> _PROBLEM STATEMENT_
Write out the complete data exactly as written.
=-=-=
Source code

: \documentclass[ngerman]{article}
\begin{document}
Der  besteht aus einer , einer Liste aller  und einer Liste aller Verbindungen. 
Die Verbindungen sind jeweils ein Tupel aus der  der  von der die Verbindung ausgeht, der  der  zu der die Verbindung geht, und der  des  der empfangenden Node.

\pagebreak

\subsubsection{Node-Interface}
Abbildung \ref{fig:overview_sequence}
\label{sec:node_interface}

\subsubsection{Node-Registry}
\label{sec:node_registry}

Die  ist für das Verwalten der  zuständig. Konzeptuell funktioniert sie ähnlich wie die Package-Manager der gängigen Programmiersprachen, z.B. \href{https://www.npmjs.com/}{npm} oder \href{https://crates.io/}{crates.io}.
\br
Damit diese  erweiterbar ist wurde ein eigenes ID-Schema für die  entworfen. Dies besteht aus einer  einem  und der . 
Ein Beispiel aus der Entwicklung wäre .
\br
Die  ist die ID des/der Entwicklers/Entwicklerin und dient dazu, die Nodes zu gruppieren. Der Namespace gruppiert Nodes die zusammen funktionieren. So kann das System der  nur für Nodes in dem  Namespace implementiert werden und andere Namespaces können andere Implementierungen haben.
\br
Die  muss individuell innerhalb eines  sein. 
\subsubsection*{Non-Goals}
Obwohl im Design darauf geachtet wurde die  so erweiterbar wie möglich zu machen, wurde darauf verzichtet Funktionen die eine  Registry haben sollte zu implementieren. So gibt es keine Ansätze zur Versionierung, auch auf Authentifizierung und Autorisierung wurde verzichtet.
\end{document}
=-=-=
> _TASK OUTPUT_
Source code

: \documentclass[ngerman]{article}
\begin{document}
Der  besteht aus einer , einer Liste aller  und einer Liste aller Verbindungen. 
Die Verbindungen sind jeweils ein Tupel aus der  der  von der die Verbindung ausgeht, der  der  zu der die Verbindung geht, und der  des  der empfangenden Node.

\pagebreak

\subsubsection{Node-Interface}
Abbildung \ref{fig:overview_sequence}
\label{sec:node_interface}

\subsubsection{Node-Registry}
\label{sec:node_registry}

Die  ist für das Verwalten der  zuständig. Konzeptuell funktioniert sie ähnlich wie die Package-Manager der gängigen Programmiersprachen, z.B. \href{https://www.npmjs.com/}{npm} oder \href{https://crates.io/}{crates.io}.
\br
Damit diese  erweiterbar ist wurde ein eigenes ID-Schema für die  entworfen. Dies besteht aus einer  einem  und der . 
Ein Beispiel aus der Entwicklung wäre .
\br
Die  ist die ID des/der Entwicklers/Entwicklerin und dient dazu, die Nodes zu gruppieren. Der Namespace gruppiert Nodes die zusammen funktionieren. So kann das System der  nur für Nodes in dem  Namespace implementiert werden und andere Namespaces können andere Implementierungen haben.
\br
Die  muss individuell innerhalb eines  sein. 
\subsubsection*{Non-Goals}
Obwohl im Design darauf geachtet wurde die  so erweiterbar wie möglich zu machen, wurde darauf verzichtet Funktionen die eine  Registry haben sollte zu implementieren. So gibt es keine Ansätze zur Versionierung, auch auf Authentifizierung und Autorisierung wurde verzichtet.
\end{document}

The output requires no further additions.